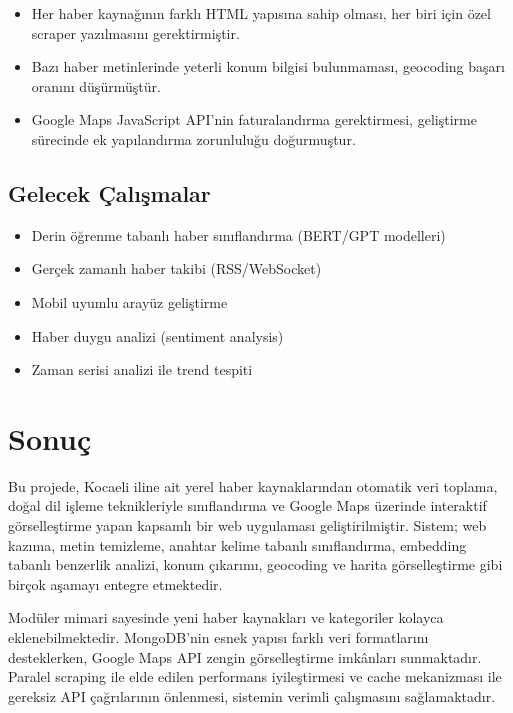 \documentclass[conference]{IEEEtran}
\begin{document}
\begin{itemize}
    \item Her haber kaynağının farklı HTML yapısına sahip olması, her biri için özel scraper yazılmasını gerektirmiştir.
    \item Bazı haber metinlerinde yeterli konum bilgisi bulunmaması, geocoding başarı oranını düşürmüştür.
    \item Google Maps JavaScript API'nin faturalandırma gerektirmesi, geliştirme sürecinde ek yapılandırma zorunluluğu doğurmuştur.
\end{itemize}

\subsection{Gelecek Çalışmalar}

\begin{itemize}
    \item Derin öğrenme tabanlı haber sınıflandırma (BERT/GPT modelleri)
    \item Gerçek zamanlı haber takibi (RSS/WebSocket)
    \item Mobil uyumlu arayüz geliştirme
    \item Haber duygu analizi (sentiment analysis)
    \item Zaman serisi analizi ile trend tespiti
\end{itemize}

\section{Sonuç}

Bu projede, Kocaeli iline ait yerel haber kaynaklarından otomatik veri toplama, doğal dil işleme teknikleriyle sınıflandırma ve Google Maps üzerinde interaktif görselleştirme yapan kapsamlı bir web uygulaması geliştirilmiştir. Sistem; web kazıma, metin temizleme, anahtar kelime tabanlı sınıflandırma, embedding tabanlı benzerlik analizi, konum çıkarımı, geocoding ve harita görselleştirme gibi birçok aşamayı entegre etmektedir.

Modüler mimari sayesinde yeni haber kaynakları ve kategoriler kolayca eklenebilmektedir. MongoDB'nin esnek yapısı farklı veri formatlarını desteklerken, Google Maps API zengin görselleştirme imkânları sunmaktadır. Paralel scraping ile elde edilen performans iyileştirmesi ve cache mekanizması ile gereksiz API çağrılarının önlenmesi, sistemin verimli çalışmasını sağlamaktadır.
\end{document}
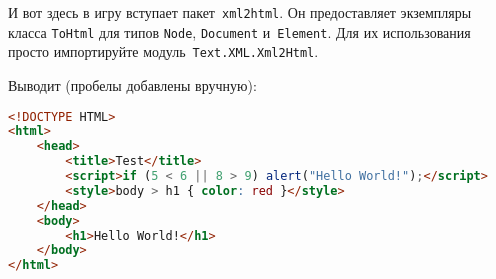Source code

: И вот здесь в игру вступает пакет~\texttt{xml2html}. Он предоставляет
экземпляры класса \lstinline!ToHtml! для типов \lstinline!Node!,
\lstinline!Document! и~\lstinline!Element!. Для их использования просто
импортируйте модуль~\lstinline'Text.XML.Xml2Html'.


Выводит (пробелы добавлены вручную):

\begin{lstlisting}[language=HTML]
<!DOCTYPE HTML>
<html>
    <head>
        <title>Test</title>
        <script>if (5 < 6 || 8 > 9) alert("Hello World!");</script>
        <style>body > h1 { color: red }</style>
    </head>
    <body>
        <h1>Hello World!</h1>
    </body>
</html>
\end{lstlisting}%
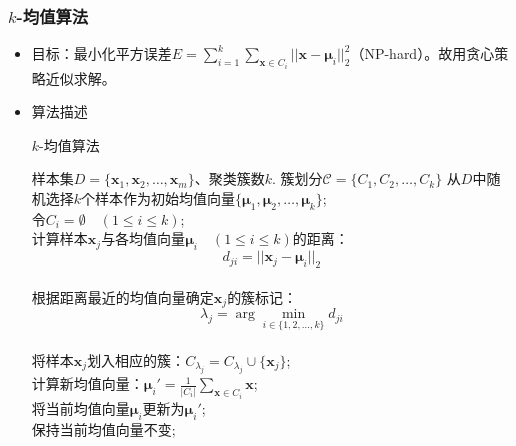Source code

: \documentclass{ctexart}
\begin{document}
					\subsubsection{$k$-均值算法}
						\begin{itemize}
							\item 目标：最小化平方误差$E=\sum_{i=1}^{k}\sum_{\bm{x}\in C_i}^{}||\bm{x}-\bm{\mu}_i||_2^2$（NP-hard）。故用贪心策略近似求解。
							\item 算法描述\begin{algorithm}
								\caption{$k$-均值算法}
								\begin{algorithmic}[1]
									\REQUIRE 样本集$D=\{\bm{x}_1,\bm{x}_2,\dots,\bm{x}_m\}$、聚类簇数$k$.
									\ENSURE 簇划分$\mathcal{C}=\{C_1,C_2,\dots,C_k\}$
									\STATE 从$D$中随机选择$k$个样本作为初始均值向量$\{\bm{\mu}_1,\bm{\mu}_2,\dots,\bm{\mu}_k\}$; \\
									\REPEAT
									\STATE 令$C_i=\emptyset\quad(1\le i\le k)$; \\
										\STATE 计算样本$\bm{x}_j$与各均值向量$\bm{\mu}_i\quad(1\le i\le k)$的距离：\[d_{ji}=||\bm{x}_j-\bm{\mu}_i||_2\] \\
										\STATE 根据距离最近的均值向量确定$\bm{x}_j$的簇标记：\[\lambda_j=\arg\min_{i\in\{1,2,\dots,k\}}d_{ji}\] \\
										\STATE 将样本$\bm{x}_j$划入相应的簇：$C_{\lambda_j}=C_{\lambda_j}\cup\{\bm{x}_j\}$; \\
									\ENDFOR
										\STATE 计算新均值向量：$\bm{\mu}_i'=\frac{1}{|C_i|}\sum_{\bm{x}\in C_i}^{}\bm{x}$; \\
											\STATE 将当前均值向量$\bm{\mu}_i$更新为$\bm{\mu}_i'$; \\
										\ELSE
											\STATE 保持当前均值向量不变; \\
										\ENDIF
									\ENDFOR
								\end{algorithmic} 
							\end{algorithm}
						\end{itemize}
\end{document}
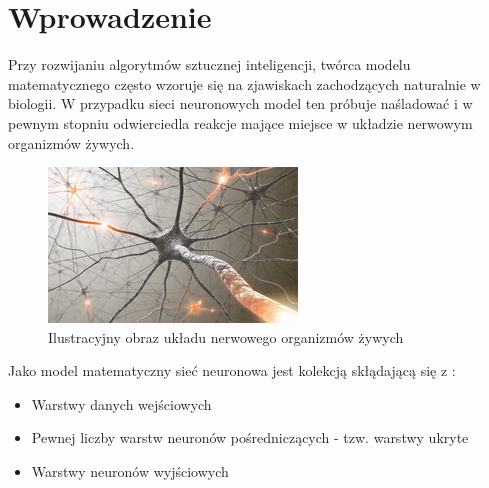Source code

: \documentclass{classrep}
\begin{document}
\section{Wprowadzenie}
{
Przy rozwijaniu algorytmów sztucznej inteligencji, twórca modelu matematycznego często wzoruje się na zjawiskach zachodzących naturalnie w biologii.
W przypadku sieci neuronowych \ppauza model ten próbuje naśladować \ppauza i w pewnym stopniu odwierciedla reakcje mające miejsce w układzie nerwowym organizmów żywych. 
    \begin{figure}[!htbp]
            \centering
            \includegraphics[width=\textwidth, width=90mm]{neural_biolo.jpg}
            \caption{Ilustracyjny obraz układu nerwowego organizmów żywych}
            \label{neural_biolo}
    \end{figure}
 Jako model matematyczny sieć neuronowa jest kolekcją skłądającą się z :
    \begin{itemize}
            \item Warstwy danych wejściowych
	\item Pewnej liczby warstw neuronów pośredniczących - tzw. warstwy ukryte
	\item Warstwy neuronów wyjściowych
           

\end{itemize}}
\end{document}
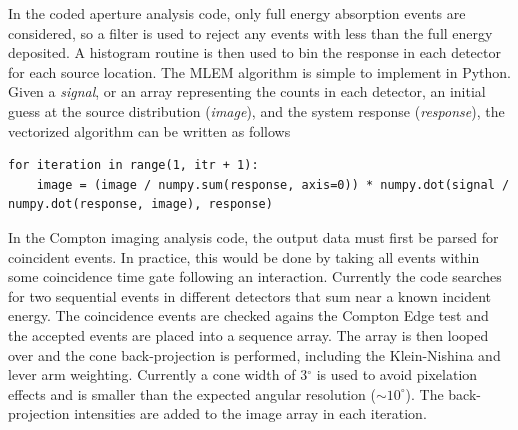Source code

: \documentclass[10pt]{article}
\begin{document}

In the coded aperture analysis code, only full energy absorption events are considered, so a filter is used to reject any events with less than the full energy deposited. A histogram routine is then used to bin the response in each detector for each source location. The MLEM algorithm is simple to implement in Python. Given a \emph{signal}, or an array representing the counts in each detector, an initial guess at the source distribution (\emph{image}), and the system response (\emph{response}), the vectorized algorithm can be written as follows

\begin{lstlisting}
for iteration in range(1, itr + 1):
	image = (image / numpy.sum(response, axis=0)) * numpy.dot(signal / numpy.dot(response, image), response)
\end{lstlisting}

In the Compton imaging analysis code, the output data must first be parsed for coincident events. In practice, this would be done by taking all events within some coincidence time gate following an interaction. Currently the code searches for two sequential events in different detectors that sum near a known incident energy. The coincidence events are checked agains the Compton Edge test and the accepted events are placed into a sequence array. The array is then looped over and the cone back-projection is performed, including the Klein-Nishina and lever arm weighting. Currently a cone width of 3$^\circ$ is used to avoid pixelation effects and is smaller than the expected angular resolution ($\sim10^\circ$). The back-projection intensities are added to the image array in each iteration.
\end{document}
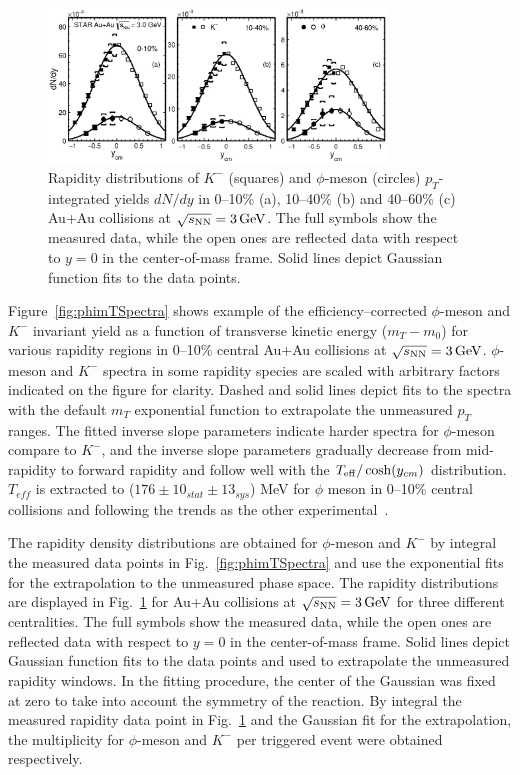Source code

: \documentclass[%
 reprint,	
showpacs,
 amsmath,amssymb,
 aps,
 prc,
]{revtex4-1}
\begin{document}
\begin{figure}
\centering
\includegraphics[width=0.8\textwidth]{fig/fig3_dndy.eps}
  \caption{ Rapidity distributions of $K^-$ (squares) and $\phi$-meson (circles) $p_T$-integrated yields $dN/dy$ in 0--10\% (a), 10--40\% (b) and 40--60\% (c) Au+Au collisions at ${\sqrt{s_{\rm NN}} = \rm{3\,GeV}}$. The full symbols show the measured data, while the open ones are reflected data with respect to $y=0$ in the center-of-mass frame. Solid lines depict Gaussian function fits to the data points.}
\label{fig:phiYSpectra} 
\end{figure}

Figure~\ref{fig:phimTSpectra} shows example of the efficiency--corrected $\phi$-meson and $K^-$ invariant yield as a function of transverse kinetic energy ($m_T-m_0$) for various rapidity regions in 0--10\% central Au+Au collisions at ${\sqrt{s_{\rm NN}} = \rm{3\,GeV}}$. $\phi$-meson and $K^-$ spectra in some rapidity species are scaled with arbitrary factors indicated on the figure for clarity. Dashed and solid lines depict fits to the spectra with the default $m_T$ exponential function to extrapolate the unmeasured $p_T$ ranges. The fitted inverse slope parameters indicate harder spectra for $\phi$-meson compare to $K^-$, and the inverse slope parameters gradually decrease from mid-rapidity to forward rapidity and follow well with the $T_{\rm eff}/\cosh(y_{cm})$ distribution. $T_{eff}$ is extracted to ($176\pm10_{stat}\pm13_{sys}$) MeV for $\phi$ meson in 0--10\% central collisions and following the trends as the other experimental~\cite{2018403,PhysRevC.80.025209,PhysRevC.78.044907}.


The rapidity density distributions are obtained for $\phi$-meson and $K^-$ by integral the measured data points in Fig.~\ref{fig:phimTSpectra} and use the exponential fits for the extrapolation to the unmeasured phase space. The rapidity distributions are displayed in Fig.~\ref{fig:phiYSpectra} for Au+Au collisions at ${\sqrt{s_{\rm NN}} = \rm{3\,GeV}}$ for three different centralities. The full symbols show the measured data, while the open ones are reflected data with respect to $y=0$ in the center-of-mass frame. Solid lines depict Gaussian function fits to the data points and used to extrapolate the unmeasured rapidity windows. In the fitting procedure, the center of the Gaussian was fixed at zero to take into account the symmetry of the reaction. By integral the measured rapidity data point in Fig.~\ref{fig:phiYSpectra} and the Gaussian fit for the extrapolation, the multiplicity for $\phi$-meson and $K^-$ per triggered event were obtained respectively.
\end{document}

◆ ◆ ◆ ◆ ◆

• _Work task_: Every line that contains the string "reflected" should be copied from the records.

• _Response for this exercise_:
  \caption{ Rapidity distributions of $K^-$ (squares) and $\phi$-meson (circles) $p_T$-integrated yields $dN/dy$ in 0--10\% (a), 10--40\% (b) and 40--60\% (c) Au+Au collisions at ${\sqrt{s_{\rm NN}} = \rm{3\,GeV}}$. The full symbols show the measured data, while the open ones are reflected data with respect to $y=0$ in the center-of-mass frame. Solid lines depict Gaussian function fits to the data points.}
The rapidity density distributions are obtained for $\phi$-meson and $K^-$ by integral the measured data points in Fig.~\ref{fig:phimTSpectra} and use the exponential fits for the extrapolation to the unmeasured phase space. The rapidity distributions are displayed in Fig.~\ref{fig:phiYSpectra} for Au+Au collisions at ${\sqrt{s_{\rm NN}} = \rm{3\,GeV}}$ for three different centralities. The full symbols show the measured data, while the open ones are reflected data with respect to $y=0$ in the center-of-mass frame. Solid lines depict Gaussian function fits to the data points and used to extrapolate the unmeasured rapidity windows. In the fitting procedure, the center of the Gaussian was fixed at zero to take into account the symmetry of the reaction. By integral the measured rapidity data point in Fig.~\ref{fig:phiYSpectra} and the Gaussian fit for the extrapolation, the multiplicity for $\phi$-meson and $K^-$ per triggered event were obtained respectively.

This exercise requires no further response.